» Task goal: Go through the lines below and copy each one that holds the string "InternalHom".

Saved data entries:
***

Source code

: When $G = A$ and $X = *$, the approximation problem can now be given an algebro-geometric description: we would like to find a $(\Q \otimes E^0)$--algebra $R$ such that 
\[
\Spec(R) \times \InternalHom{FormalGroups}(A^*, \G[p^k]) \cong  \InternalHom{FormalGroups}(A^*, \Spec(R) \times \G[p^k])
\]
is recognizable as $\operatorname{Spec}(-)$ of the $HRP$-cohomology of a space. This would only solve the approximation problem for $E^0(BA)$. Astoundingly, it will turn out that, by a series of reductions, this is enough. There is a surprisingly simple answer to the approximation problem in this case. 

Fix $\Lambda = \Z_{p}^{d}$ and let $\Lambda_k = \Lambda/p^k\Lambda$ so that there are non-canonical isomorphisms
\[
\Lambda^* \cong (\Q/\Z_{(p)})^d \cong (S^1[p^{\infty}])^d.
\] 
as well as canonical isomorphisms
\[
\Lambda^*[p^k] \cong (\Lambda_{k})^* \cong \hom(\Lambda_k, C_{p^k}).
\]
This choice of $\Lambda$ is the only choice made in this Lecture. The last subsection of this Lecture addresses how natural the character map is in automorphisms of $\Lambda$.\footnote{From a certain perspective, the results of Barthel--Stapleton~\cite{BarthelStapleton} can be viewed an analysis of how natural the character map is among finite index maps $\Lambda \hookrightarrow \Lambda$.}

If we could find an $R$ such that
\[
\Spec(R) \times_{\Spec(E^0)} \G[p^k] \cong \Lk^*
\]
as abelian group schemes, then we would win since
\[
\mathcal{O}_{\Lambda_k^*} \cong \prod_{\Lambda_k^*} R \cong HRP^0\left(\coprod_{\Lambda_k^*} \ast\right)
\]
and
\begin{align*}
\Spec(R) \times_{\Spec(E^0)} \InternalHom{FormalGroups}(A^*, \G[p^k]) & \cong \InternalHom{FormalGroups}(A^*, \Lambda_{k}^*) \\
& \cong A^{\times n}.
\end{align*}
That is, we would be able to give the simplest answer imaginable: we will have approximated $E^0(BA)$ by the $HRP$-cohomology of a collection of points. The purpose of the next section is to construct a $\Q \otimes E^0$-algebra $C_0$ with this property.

***

» Written answer:
\Spec(R) \times \InternalHom{FormalGroups}(A^*, \G[p^k]) \cong  \InternalHom{FormalGroups}(A^*, \Spec(R) \times \G[p^k])
\Spec(R) \times_{\Spec(E^0)} \InternalHom{FormalGroups}(A^*, \G[p^k]) & \cong \InternalHom{FormalGroups}(A^*, \Lambda_{k}^*) \\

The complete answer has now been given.